9-7-2025 – Hackers are attempting to exploit a Bitcoin wallet holding 79,956 BTC, valued at $8.7 billion, stolen from the collapsed Mt. Gox exchange in 2011, according to BitMEX Research. The attackers used an OP_RETURN transaction, a Bitcoin blockchain feature that embeds data, to send a message directing the wallet owner to a fraudulent website posing as Saloman Brothers, a defunct investment bank.
The site, flagged as illegitimate, seeks to harvest personal information from the wallet’s owner.The targeted address, 1FeexV6bAHb8ybZjqQMjJrcCrHGW9sb6uF, is one of several dormant 2011 wallets linked to the Mt. Gox hack, where 850,000 BTC—now worth over $92 billion—were stolen.
There appears to be an ongoing Bitcoin scam occurring. Someone is sending old 2011 era Bitcoin addresses with balances, transactions with an OP_Return output. For instance the 1Feex… address, with c80,000 BTC stolen from MtGox.

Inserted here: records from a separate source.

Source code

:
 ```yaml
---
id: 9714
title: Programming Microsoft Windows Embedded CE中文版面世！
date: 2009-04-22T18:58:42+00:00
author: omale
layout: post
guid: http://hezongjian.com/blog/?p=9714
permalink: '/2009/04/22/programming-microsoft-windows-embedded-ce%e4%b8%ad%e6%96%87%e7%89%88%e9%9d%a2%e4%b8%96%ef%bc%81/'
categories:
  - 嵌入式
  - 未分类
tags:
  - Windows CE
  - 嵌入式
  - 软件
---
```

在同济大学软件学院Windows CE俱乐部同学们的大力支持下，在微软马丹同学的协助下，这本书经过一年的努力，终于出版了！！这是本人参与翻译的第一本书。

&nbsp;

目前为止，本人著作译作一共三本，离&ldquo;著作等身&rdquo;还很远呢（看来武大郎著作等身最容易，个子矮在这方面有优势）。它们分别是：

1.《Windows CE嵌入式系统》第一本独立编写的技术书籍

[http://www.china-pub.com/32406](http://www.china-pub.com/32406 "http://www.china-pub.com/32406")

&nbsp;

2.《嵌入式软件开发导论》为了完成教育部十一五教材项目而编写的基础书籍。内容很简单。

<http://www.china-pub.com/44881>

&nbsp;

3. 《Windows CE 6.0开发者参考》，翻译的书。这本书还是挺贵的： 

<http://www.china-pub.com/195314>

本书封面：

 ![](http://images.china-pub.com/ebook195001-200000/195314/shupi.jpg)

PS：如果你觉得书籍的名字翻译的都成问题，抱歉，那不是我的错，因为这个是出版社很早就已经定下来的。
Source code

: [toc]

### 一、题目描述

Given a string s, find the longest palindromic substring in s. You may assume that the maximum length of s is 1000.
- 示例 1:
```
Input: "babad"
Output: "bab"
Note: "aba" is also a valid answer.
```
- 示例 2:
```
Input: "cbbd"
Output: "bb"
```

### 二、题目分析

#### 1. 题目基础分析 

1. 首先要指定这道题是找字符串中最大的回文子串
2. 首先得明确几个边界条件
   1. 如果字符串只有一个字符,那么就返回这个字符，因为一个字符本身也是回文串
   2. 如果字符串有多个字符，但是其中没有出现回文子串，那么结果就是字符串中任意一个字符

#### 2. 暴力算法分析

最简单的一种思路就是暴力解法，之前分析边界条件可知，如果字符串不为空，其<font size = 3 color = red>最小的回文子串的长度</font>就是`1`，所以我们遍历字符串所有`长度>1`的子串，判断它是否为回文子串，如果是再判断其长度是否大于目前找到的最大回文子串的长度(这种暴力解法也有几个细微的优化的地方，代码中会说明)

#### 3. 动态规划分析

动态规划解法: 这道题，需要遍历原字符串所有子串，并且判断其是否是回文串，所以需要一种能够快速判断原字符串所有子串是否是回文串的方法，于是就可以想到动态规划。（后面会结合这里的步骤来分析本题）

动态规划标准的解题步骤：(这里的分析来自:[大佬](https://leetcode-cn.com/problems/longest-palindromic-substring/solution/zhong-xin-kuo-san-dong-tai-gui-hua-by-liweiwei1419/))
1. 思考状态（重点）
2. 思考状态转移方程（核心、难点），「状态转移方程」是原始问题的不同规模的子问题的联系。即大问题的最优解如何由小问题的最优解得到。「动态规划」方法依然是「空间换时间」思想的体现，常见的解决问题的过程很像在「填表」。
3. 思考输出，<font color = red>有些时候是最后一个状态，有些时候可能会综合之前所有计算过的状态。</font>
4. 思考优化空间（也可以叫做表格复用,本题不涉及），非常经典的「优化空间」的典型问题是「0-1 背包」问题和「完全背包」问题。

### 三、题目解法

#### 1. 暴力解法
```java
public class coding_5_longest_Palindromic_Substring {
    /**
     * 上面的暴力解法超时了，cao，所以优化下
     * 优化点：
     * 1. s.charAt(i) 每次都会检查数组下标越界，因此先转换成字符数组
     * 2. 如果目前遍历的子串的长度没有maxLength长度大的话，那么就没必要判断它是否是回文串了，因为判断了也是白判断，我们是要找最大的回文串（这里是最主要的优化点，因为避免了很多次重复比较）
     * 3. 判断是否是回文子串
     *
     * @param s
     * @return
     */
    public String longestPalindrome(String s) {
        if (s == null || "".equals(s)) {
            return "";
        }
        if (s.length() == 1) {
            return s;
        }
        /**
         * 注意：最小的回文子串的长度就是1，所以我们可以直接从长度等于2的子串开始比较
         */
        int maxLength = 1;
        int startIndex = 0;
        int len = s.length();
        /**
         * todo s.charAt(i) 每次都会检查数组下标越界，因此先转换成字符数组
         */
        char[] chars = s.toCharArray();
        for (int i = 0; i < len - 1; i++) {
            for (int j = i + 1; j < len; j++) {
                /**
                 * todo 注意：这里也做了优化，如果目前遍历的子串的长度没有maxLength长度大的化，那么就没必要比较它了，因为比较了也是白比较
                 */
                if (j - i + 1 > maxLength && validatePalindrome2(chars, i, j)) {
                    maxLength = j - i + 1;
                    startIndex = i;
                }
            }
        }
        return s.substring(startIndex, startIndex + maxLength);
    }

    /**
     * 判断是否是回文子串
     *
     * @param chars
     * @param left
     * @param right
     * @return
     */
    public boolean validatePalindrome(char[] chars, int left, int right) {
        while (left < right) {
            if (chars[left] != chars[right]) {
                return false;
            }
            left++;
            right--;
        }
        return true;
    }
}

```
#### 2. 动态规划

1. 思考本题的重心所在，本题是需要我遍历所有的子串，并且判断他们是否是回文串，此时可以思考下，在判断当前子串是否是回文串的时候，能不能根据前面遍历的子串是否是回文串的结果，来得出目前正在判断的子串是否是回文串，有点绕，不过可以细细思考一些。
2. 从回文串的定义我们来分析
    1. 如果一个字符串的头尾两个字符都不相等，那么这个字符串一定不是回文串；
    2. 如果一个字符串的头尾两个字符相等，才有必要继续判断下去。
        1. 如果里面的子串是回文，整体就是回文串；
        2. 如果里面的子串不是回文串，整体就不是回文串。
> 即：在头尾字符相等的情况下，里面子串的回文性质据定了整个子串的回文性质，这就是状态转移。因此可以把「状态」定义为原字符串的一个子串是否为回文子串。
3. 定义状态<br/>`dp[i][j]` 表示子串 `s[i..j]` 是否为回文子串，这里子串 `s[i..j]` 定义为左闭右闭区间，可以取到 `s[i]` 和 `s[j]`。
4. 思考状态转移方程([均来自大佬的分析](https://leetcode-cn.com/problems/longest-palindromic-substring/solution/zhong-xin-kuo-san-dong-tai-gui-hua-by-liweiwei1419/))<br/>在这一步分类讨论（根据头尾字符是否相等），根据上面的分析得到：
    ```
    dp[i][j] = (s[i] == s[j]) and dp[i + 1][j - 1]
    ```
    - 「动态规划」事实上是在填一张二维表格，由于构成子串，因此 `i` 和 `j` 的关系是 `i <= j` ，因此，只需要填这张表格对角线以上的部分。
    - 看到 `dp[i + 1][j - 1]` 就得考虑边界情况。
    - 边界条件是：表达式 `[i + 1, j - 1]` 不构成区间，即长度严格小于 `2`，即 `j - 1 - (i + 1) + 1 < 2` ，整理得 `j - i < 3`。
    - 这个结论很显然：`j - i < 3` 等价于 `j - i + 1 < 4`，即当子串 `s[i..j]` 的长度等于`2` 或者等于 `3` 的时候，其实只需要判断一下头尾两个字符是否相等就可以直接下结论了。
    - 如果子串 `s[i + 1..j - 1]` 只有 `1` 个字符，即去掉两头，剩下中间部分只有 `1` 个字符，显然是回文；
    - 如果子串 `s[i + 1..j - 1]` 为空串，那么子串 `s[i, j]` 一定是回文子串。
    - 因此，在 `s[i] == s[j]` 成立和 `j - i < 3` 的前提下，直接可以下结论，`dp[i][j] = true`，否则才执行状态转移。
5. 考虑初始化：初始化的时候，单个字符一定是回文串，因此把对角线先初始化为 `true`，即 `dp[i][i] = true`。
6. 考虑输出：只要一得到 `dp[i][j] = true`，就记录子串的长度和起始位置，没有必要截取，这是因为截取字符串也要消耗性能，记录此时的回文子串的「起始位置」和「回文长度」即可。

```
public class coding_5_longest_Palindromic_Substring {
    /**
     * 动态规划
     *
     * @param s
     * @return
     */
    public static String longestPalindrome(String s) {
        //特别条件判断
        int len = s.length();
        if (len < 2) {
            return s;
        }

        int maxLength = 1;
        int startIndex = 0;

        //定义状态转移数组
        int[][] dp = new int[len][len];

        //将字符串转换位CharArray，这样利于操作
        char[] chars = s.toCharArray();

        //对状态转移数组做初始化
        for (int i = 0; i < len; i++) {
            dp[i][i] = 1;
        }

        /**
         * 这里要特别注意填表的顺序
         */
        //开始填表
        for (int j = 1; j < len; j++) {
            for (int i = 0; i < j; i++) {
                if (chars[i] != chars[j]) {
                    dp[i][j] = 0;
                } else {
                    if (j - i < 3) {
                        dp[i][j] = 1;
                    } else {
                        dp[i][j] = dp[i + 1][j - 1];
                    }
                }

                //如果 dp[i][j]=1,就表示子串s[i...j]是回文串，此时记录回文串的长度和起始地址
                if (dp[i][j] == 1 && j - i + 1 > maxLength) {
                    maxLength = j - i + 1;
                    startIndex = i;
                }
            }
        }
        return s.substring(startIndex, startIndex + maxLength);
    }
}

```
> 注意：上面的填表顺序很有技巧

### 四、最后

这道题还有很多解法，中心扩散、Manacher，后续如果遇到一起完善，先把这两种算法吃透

The OP_Return message is as follows
“NOTICE TO… pic.twitter.com/lAT5ONPD4f
— BitMEX Research (@BitMEXResearch) July 8, 2025
Mt. Gox, once the world’s largest Bitcoin exchange, shut down in 2014 after multiple breaches. A 2021 rehabilitation plan aims to repay creditors 90% of their losses, with law enforcement recovering 140,000 BTC. However, many stolen coins remain untouched in wallets like this one, making them prime targets for scammers.
BitMEX Research noted on X that the phishing attempt is part of an ongoing scam targeting multiple 2011-era addresses. The use of OP_RETURN for phishing is a novel tactic, exploiting a feature typically used for legitimate purposes like metadata storage.
This incident underscores the persistent risks to dormant crypto assets and the need for heightened vigilance. Authorities and exchanges are expected to monitor these wallets closely as scammers continue to exploit the Mt. Gox legacy.